Where "single" occurs in a line of the entries below, copy that line.
*** Records to process ***
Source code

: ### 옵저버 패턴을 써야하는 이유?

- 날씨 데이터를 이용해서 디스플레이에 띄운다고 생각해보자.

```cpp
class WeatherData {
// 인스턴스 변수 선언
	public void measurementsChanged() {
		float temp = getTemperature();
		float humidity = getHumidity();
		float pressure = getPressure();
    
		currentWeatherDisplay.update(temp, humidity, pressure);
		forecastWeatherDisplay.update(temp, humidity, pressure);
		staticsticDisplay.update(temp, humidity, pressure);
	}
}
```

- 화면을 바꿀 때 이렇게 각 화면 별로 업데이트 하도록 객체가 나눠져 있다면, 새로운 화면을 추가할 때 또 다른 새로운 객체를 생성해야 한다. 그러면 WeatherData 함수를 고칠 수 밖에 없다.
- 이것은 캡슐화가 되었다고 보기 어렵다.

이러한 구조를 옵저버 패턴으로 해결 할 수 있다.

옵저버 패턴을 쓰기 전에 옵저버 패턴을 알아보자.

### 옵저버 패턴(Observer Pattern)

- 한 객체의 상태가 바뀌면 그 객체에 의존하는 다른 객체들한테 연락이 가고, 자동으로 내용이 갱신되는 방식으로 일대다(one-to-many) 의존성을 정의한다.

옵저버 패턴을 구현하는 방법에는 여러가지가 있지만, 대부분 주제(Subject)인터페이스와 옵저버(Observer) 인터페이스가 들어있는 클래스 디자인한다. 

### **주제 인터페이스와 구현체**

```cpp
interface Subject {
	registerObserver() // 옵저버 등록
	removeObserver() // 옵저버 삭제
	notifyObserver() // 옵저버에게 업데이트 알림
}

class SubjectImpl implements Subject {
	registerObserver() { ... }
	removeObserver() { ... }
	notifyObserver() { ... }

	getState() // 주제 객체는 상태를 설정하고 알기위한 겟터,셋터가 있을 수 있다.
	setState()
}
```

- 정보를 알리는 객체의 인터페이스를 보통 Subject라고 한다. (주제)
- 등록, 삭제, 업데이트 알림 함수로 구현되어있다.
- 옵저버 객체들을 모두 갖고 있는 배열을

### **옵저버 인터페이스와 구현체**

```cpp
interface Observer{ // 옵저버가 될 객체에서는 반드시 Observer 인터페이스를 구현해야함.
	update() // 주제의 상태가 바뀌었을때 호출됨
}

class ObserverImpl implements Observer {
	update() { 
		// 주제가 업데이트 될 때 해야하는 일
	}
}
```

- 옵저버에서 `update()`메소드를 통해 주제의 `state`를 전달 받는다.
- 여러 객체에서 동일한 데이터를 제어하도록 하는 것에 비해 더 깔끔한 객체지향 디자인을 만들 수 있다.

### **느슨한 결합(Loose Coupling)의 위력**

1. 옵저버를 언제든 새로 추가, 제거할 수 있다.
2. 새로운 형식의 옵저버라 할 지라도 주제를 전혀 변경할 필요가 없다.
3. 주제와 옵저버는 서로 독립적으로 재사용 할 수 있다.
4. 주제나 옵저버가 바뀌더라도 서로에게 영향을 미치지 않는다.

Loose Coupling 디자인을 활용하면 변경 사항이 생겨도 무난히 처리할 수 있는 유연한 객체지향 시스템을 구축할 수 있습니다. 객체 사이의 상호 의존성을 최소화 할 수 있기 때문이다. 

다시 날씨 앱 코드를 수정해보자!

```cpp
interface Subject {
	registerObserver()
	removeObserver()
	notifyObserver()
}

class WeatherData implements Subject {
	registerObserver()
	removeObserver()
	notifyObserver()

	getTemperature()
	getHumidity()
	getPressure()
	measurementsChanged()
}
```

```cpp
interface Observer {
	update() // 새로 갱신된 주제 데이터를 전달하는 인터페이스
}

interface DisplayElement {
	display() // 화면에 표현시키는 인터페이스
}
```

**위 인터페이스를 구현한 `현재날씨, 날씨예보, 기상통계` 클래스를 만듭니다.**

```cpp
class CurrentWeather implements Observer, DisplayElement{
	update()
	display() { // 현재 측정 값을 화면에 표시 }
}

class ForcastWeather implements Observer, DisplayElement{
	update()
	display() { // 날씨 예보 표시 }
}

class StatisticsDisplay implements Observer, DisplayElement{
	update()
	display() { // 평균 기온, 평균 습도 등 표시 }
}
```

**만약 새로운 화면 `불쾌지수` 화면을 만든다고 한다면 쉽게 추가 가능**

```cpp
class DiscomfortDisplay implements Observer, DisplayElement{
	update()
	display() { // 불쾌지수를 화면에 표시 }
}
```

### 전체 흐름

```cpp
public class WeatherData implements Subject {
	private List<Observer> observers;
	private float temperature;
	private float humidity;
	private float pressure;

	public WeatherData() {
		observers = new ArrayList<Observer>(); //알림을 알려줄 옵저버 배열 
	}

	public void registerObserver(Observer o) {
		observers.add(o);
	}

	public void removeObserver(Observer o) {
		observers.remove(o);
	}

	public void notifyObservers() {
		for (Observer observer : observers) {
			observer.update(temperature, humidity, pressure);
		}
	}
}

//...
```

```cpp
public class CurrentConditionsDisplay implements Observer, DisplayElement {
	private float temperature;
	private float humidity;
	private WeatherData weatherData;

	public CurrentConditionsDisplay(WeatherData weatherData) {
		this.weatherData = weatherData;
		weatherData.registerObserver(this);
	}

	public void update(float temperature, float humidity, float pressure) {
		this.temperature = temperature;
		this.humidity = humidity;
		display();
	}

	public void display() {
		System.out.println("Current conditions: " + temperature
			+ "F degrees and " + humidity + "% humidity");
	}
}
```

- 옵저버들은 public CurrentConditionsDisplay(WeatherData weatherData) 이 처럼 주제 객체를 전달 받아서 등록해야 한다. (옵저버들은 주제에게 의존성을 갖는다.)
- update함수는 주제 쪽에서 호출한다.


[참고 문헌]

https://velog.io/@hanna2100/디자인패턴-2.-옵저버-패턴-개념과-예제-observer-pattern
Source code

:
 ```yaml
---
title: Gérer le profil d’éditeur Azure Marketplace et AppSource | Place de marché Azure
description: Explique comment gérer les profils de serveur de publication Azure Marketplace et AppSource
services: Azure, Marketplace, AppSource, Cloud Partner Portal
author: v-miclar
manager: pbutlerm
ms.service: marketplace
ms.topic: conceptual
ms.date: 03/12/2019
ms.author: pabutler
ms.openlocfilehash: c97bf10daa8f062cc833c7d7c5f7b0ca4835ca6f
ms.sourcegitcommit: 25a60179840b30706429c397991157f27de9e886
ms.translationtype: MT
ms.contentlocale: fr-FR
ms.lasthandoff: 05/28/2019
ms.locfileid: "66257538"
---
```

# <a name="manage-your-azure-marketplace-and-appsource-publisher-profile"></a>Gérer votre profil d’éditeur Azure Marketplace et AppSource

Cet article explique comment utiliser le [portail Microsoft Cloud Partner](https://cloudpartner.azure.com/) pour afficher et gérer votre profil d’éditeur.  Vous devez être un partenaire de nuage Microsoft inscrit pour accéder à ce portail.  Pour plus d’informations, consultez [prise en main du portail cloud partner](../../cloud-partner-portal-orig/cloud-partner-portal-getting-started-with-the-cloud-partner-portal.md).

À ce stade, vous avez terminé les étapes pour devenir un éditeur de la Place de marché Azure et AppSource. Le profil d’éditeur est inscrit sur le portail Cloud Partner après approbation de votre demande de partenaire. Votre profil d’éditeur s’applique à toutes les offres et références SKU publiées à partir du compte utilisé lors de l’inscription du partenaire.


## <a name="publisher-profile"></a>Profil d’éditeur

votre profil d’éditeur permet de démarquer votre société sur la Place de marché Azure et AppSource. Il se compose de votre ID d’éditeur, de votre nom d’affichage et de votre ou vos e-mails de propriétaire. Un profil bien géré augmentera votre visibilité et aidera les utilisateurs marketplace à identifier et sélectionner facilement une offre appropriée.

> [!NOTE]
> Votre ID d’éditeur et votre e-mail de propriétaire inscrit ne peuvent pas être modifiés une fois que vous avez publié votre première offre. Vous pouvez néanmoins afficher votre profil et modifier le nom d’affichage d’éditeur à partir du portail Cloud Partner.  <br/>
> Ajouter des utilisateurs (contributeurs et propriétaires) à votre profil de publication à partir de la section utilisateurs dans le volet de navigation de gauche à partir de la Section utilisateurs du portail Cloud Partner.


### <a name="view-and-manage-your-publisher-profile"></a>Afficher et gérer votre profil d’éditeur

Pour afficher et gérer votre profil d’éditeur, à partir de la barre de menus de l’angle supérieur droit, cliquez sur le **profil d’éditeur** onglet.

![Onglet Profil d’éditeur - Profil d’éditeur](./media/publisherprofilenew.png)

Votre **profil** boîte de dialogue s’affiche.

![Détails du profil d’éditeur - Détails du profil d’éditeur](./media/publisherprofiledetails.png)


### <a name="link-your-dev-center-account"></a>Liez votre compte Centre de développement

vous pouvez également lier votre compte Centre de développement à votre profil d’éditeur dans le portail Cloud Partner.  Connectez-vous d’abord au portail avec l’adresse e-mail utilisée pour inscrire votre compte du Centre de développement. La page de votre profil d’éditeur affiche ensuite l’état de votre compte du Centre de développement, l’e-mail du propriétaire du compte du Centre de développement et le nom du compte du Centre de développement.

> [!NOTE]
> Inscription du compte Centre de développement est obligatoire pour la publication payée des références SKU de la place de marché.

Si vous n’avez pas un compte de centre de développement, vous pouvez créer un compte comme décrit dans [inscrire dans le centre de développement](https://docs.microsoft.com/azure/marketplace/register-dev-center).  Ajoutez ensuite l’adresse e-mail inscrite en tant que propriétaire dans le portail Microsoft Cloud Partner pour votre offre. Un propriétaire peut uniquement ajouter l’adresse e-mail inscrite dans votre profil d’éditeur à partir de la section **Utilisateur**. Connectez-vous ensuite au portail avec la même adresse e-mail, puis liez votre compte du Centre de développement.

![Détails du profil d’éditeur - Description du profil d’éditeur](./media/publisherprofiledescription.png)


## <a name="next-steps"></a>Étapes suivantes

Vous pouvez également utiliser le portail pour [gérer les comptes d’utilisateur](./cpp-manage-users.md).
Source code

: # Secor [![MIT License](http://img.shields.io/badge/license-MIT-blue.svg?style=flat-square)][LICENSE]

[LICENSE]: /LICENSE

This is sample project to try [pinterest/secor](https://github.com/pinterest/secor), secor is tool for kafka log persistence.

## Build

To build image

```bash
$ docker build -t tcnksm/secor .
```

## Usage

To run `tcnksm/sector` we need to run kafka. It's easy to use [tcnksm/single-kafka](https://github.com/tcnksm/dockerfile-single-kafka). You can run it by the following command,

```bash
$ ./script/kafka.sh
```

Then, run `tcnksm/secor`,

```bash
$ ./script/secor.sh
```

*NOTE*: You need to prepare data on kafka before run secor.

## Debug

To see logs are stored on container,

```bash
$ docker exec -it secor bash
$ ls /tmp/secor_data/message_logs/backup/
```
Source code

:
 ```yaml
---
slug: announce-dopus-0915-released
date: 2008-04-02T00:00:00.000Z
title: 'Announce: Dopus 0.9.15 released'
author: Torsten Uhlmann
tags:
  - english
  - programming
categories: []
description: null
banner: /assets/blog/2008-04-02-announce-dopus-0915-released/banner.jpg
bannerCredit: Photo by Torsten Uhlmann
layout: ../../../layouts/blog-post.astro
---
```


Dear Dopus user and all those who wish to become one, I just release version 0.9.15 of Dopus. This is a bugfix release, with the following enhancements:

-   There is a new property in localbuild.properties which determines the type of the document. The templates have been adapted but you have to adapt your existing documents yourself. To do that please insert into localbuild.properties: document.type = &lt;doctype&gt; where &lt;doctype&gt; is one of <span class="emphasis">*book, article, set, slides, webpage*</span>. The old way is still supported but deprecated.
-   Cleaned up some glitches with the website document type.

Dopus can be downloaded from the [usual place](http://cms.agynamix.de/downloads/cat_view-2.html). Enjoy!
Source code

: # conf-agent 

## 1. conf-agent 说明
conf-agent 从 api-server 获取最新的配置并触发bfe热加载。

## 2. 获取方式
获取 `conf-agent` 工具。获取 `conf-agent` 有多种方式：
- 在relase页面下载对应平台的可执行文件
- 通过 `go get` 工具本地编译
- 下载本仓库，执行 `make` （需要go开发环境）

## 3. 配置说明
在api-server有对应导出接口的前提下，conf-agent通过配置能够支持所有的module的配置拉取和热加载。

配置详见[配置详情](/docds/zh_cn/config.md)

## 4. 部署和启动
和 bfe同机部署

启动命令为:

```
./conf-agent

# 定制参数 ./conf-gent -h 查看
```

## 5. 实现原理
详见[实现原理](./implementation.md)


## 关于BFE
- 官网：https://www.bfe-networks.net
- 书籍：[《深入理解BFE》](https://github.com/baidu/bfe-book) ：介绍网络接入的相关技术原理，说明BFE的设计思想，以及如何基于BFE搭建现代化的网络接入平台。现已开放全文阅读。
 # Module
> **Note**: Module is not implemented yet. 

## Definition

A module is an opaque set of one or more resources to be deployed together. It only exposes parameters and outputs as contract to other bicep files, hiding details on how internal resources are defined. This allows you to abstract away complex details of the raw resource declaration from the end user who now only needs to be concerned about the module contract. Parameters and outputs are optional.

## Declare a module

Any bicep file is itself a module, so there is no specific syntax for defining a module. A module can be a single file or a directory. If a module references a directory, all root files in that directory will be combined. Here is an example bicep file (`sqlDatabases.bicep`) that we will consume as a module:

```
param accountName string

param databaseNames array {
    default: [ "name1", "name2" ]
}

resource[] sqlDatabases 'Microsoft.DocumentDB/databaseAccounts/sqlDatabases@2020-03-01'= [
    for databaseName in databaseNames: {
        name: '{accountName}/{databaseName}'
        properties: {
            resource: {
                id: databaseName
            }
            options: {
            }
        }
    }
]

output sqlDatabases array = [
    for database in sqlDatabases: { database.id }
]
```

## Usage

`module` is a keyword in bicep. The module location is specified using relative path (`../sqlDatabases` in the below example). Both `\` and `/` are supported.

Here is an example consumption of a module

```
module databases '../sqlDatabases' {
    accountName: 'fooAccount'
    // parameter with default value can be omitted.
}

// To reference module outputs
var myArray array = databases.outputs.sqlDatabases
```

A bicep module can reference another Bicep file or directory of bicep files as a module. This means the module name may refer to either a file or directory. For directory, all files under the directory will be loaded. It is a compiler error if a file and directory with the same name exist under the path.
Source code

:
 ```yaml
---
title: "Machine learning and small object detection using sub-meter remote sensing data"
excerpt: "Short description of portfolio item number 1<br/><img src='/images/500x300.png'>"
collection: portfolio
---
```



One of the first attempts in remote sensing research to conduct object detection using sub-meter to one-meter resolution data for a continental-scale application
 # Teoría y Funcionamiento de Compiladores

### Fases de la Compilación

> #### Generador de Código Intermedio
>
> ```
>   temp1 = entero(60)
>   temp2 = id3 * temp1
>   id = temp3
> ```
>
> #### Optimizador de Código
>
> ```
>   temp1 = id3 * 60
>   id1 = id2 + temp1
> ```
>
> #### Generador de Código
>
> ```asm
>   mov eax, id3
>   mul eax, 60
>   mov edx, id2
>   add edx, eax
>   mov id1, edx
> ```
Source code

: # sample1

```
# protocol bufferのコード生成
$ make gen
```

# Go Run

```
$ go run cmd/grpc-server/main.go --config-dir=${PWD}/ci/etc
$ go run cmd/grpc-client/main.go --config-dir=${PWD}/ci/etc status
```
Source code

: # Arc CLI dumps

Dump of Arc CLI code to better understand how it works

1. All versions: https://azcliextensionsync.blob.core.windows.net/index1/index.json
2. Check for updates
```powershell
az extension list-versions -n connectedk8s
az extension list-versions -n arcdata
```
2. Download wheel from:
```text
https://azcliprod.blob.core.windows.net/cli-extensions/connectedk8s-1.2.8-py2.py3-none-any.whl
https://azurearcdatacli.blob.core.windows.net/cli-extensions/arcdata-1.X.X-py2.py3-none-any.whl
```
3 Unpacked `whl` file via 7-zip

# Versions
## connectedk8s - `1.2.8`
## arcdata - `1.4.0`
*** End of Records to process ***
**Answer area:**
To run `tcnksm/sector` we need to run kafka. It's easy to use [tcnksm/single-kafka](https://github.com/tcnksm/dockerfile-single-kafka). You can run it by the following command,
Any bicep file is itself a module, so there is no specific syntax for defining a module. A module can be a single file or a directory. If a module references a directory, all root files in that directory will be combined. Here is an example bicep file (`sqlDatabases.bicep`) that we will consume as a module:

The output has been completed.